• [Working data]
__________

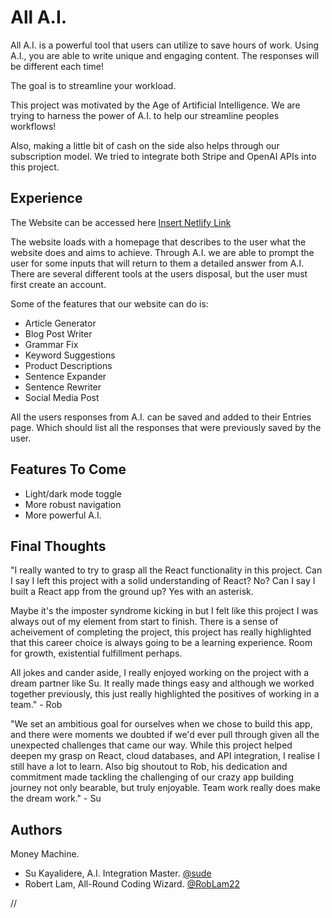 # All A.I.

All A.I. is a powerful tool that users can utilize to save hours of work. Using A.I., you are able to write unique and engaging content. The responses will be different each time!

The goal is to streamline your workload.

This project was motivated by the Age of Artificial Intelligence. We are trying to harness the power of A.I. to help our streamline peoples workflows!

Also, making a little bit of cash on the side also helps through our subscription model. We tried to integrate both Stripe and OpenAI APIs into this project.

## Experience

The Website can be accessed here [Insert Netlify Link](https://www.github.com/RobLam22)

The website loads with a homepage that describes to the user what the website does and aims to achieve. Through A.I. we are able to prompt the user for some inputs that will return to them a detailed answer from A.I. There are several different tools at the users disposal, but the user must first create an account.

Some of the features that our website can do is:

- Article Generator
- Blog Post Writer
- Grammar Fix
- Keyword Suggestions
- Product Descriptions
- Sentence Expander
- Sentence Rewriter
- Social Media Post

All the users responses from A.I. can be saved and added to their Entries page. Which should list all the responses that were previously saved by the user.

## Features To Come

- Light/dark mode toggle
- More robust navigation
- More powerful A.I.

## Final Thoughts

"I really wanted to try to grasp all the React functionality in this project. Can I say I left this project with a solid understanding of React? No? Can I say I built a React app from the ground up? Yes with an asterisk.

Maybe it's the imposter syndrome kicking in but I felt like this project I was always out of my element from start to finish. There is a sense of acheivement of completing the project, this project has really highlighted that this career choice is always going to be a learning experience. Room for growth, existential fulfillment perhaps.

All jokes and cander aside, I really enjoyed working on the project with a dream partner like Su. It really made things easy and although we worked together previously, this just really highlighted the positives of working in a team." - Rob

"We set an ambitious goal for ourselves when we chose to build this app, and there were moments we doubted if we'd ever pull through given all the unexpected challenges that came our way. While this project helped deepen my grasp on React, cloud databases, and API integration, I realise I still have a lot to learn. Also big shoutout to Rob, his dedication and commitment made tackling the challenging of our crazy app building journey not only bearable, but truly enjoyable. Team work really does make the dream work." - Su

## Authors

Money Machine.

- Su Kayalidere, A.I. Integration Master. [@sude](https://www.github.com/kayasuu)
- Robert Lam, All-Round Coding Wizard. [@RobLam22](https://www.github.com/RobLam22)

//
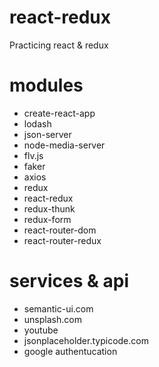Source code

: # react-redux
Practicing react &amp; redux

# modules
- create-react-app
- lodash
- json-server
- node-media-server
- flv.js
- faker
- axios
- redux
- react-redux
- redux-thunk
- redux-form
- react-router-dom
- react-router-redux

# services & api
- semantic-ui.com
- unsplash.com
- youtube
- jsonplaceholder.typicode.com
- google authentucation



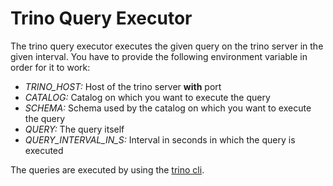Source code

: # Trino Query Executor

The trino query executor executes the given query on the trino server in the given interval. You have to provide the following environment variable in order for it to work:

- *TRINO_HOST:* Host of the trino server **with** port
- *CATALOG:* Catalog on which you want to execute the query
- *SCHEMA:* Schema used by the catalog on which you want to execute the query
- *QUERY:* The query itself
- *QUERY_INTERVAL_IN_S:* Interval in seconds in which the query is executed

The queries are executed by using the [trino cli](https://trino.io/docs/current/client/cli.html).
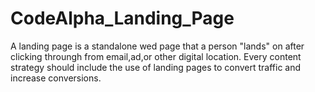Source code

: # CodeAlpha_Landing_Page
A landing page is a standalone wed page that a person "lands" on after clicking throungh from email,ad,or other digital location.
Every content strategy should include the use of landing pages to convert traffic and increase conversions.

__________

• [Task details] Word-for-word output of every record is needed, with images omitted.

• [Exercise result]
 # All A.I.

All A.I. is a powerful tool that users can utilize to save hours of work. Using A.I., you are able to write unique and engaging content. The responses will be different each time!

The goal is to streamline your workload.

This project was motivated by the Age of Artificial Intelligence. We are trying to harness the power of A.I. to help our streamline peoples workflows!

Also, making a little bit of cash on the side also helps through our subscription model. We tried to integrate both Stripe and OpenAI APIs into this project.

## Experience

The Website can be accessed here [Insert Netlify Link](https://www.github.com/RobLam22)

The website loads with a homepage that describes to the user what the website does and aims to achieve. Through A.I. we are able to prompt the user for some inputs that will return to them a detailed answer from A.I. There are several different tools at the users disposal, but the user must first create an account.

Some of the features that our website can do is:

- Article Generator
- Blog Post Writer
- Grammar Fix
- Keyword Suggestions
- Product Descriptions
- Sentence Expander
- Sentence Rewriter
- Social Media Post

All the users responses from A.I. can be saved and added to their Entries page. Which should list all the responses that were previously saved by the user.

## Features To Come

- Light/dark mode toggle
- More robust navigation
- More powerful A.I.

## Final Thoughts

"I really wanted to try to grasp all the React functionality in this project. Can I say I left this project with a solid understanding of React? No? Can I say I built a React app from the ground up? Yes with an asterisk.

Maybe it's the imposter syndrome kicking in but I felt like this project I was always out of my element from start to finish. There is a sense of acheivement of completing the project, this project has really highlighted that this career choice is always going to be a learning experience. Room for growth, existential fulfillment perhaps.

All jokes and cander aside, I really enjoyed working on the project with a dream partner like Su. It really made things easy and although we worked together previously, this just really highlighted the positives of working in a team." - Rob

"We set an ambitious goal for ourselves when we chose to build this app, and there were moments we doubted if we'd ever pull through given all the unexpected challenges that came our way. While this project helped deepen my grasp on React, cloud databases, and API integration, I realise I still have a lot to learn. Also big shoutout to Rob, his dedication and commitment made tackling the challenging of our crazy app building journey not only bearable, but truly enjoyable. Team work really does make the dream work." - Su

## Authors

Money Machine.

- Su Kayalidere, A.I. Integration Master. [@sude](https://www.github.com/kayasuu)
- Robert Lam, All-Round Coding Wizard. [@RobLam22](https://www.github.com/RobLam22)

//
Source code

: # react-redux
Practicing react &amp; redux

# modules
- create-react-app
- lodash
- json-server
- node-media-server
- flv.js
- faker
- axios
- redux
- react-redux
- redux-thunk
- redux-form
- react-router-dom
- react-router-redux

# services & api
- semantic-ui.com
- unsplash.com
- youtube
- jsonplaceholder.typicode.com
- google authentucation



Source code

: # Trino Query Executor

The trino query executor executes the given query on the trino server in the given interval. You have to provide the following environment variable in order for it to work:

- *TRINO_HOST:* Host of the trino server **with** port
- *CATALOG:* Catalog on which you want to execute the query
- *SCHEMA:* Schema used by the catalog on which you want to execute the query
- *QUERY:* The query itself
- *QUERY_INTERVAL_IN_S:* Interval in seconds in which the query is executed

The queries are executed by using the [trino cli](https://trino.io/docs/current/client/cli.html).
Source code

: # CodeAlpha_Landing_Page
A landing page is a standalone wed page that a person "lands" on after clicking throungh from email,ad,or other digital location.
Every content strategy should include the use of landing pages to convert traffic and increase conversions.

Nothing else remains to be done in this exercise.